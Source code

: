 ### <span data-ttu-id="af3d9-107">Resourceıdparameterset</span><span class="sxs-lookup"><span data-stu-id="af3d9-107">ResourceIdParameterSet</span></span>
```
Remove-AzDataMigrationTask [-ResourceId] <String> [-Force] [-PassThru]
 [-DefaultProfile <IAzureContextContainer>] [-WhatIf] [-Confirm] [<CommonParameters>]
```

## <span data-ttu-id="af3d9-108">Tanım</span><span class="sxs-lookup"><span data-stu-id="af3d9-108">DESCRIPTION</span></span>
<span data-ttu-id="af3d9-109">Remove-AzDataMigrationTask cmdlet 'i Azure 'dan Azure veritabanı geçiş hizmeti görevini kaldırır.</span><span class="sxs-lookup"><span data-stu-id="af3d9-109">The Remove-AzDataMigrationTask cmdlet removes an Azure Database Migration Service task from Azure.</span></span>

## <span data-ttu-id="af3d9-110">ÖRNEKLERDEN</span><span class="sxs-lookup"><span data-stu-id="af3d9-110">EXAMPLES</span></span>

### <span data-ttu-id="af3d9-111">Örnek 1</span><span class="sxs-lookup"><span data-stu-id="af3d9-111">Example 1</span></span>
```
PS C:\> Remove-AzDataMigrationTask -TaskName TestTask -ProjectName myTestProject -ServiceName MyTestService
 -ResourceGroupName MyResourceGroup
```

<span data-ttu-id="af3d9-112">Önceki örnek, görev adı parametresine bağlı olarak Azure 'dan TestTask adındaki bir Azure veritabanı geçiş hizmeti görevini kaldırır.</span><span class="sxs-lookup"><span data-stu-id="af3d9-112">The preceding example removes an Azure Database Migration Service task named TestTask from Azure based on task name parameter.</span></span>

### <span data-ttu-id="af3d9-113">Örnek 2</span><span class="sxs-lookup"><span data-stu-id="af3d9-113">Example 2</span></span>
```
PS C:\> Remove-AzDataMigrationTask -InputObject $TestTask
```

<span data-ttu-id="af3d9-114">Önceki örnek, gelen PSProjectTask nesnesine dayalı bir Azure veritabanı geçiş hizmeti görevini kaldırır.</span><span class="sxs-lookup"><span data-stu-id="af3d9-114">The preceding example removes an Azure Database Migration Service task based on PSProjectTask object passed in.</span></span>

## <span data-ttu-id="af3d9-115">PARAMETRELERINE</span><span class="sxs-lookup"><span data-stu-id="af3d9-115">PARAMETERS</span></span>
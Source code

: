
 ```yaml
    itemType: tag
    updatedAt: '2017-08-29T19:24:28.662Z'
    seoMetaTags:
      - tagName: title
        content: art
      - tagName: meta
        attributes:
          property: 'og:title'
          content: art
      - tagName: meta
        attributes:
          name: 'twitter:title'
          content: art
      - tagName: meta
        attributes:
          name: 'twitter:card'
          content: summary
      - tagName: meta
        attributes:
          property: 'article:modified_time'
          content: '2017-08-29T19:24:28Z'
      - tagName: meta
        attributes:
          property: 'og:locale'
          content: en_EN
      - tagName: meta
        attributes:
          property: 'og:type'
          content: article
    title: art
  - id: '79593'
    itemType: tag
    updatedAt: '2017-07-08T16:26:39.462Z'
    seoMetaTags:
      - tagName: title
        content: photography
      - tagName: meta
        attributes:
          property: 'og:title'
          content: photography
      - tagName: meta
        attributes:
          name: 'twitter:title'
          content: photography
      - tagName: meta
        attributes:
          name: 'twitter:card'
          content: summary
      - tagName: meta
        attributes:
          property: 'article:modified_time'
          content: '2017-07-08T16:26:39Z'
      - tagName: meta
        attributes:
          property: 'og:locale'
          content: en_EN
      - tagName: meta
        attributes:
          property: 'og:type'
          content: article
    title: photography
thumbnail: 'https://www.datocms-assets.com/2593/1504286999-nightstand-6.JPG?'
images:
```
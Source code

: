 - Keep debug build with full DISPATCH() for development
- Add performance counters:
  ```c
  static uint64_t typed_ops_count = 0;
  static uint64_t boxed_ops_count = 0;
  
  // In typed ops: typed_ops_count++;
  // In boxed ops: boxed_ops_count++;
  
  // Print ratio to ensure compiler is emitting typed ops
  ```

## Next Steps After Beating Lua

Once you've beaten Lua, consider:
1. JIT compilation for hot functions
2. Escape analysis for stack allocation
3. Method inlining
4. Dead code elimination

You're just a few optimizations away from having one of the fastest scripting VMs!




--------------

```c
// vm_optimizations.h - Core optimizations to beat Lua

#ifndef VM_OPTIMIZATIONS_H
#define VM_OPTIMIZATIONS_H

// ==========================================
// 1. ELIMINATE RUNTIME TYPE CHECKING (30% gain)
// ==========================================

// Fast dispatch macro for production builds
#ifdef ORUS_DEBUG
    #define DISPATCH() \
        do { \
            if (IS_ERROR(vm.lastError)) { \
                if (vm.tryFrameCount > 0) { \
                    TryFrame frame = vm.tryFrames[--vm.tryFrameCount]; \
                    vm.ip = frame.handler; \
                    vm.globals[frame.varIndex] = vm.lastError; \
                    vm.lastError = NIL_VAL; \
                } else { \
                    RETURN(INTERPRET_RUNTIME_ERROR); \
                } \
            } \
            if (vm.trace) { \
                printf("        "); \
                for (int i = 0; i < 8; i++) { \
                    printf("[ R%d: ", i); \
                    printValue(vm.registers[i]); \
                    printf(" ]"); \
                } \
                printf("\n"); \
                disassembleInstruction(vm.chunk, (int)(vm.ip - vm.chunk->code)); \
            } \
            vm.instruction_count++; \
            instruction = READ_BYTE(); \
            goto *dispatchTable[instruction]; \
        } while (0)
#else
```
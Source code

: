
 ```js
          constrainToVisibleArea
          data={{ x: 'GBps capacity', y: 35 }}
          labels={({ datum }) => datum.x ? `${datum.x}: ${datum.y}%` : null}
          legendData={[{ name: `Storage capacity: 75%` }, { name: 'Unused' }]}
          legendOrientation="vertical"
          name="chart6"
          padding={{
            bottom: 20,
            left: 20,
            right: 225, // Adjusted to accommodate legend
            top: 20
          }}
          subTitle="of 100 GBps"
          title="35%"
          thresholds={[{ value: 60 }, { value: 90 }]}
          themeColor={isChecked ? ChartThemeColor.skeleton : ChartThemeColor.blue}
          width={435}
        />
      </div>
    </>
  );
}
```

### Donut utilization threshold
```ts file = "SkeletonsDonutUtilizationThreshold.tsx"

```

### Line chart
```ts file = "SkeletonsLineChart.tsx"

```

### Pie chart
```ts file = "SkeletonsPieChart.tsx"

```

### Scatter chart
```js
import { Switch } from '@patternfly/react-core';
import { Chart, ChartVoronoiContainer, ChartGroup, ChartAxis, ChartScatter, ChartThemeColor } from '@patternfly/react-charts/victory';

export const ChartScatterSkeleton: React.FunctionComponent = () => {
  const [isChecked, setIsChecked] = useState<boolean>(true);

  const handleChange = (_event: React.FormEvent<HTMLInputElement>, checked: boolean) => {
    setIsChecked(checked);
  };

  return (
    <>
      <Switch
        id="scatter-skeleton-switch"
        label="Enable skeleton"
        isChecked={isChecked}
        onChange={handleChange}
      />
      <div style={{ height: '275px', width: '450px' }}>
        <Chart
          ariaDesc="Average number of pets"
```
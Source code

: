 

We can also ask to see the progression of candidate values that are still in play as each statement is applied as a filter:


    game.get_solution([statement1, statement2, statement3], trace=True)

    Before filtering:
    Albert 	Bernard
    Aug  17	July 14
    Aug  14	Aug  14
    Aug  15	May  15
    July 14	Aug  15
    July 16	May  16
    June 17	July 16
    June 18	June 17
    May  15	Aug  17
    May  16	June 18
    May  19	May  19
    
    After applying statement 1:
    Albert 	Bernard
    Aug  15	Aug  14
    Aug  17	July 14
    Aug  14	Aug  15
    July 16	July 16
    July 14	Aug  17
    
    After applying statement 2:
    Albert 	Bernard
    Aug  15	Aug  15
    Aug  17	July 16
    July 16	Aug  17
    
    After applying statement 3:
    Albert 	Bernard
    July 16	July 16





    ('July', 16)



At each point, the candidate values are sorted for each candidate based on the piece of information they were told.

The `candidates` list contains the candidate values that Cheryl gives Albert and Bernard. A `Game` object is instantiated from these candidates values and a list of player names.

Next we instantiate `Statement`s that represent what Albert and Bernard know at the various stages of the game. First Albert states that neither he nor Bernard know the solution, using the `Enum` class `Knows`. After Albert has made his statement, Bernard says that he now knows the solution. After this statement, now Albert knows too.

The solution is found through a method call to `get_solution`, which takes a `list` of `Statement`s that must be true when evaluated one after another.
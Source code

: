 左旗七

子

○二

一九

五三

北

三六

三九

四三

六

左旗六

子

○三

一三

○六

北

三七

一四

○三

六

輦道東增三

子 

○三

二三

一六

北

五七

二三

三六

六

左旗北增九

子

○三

========================================

### What to produce:
Tally up the lines holding the string "width" in this listing, and report the total alone.

### Problem solution:
2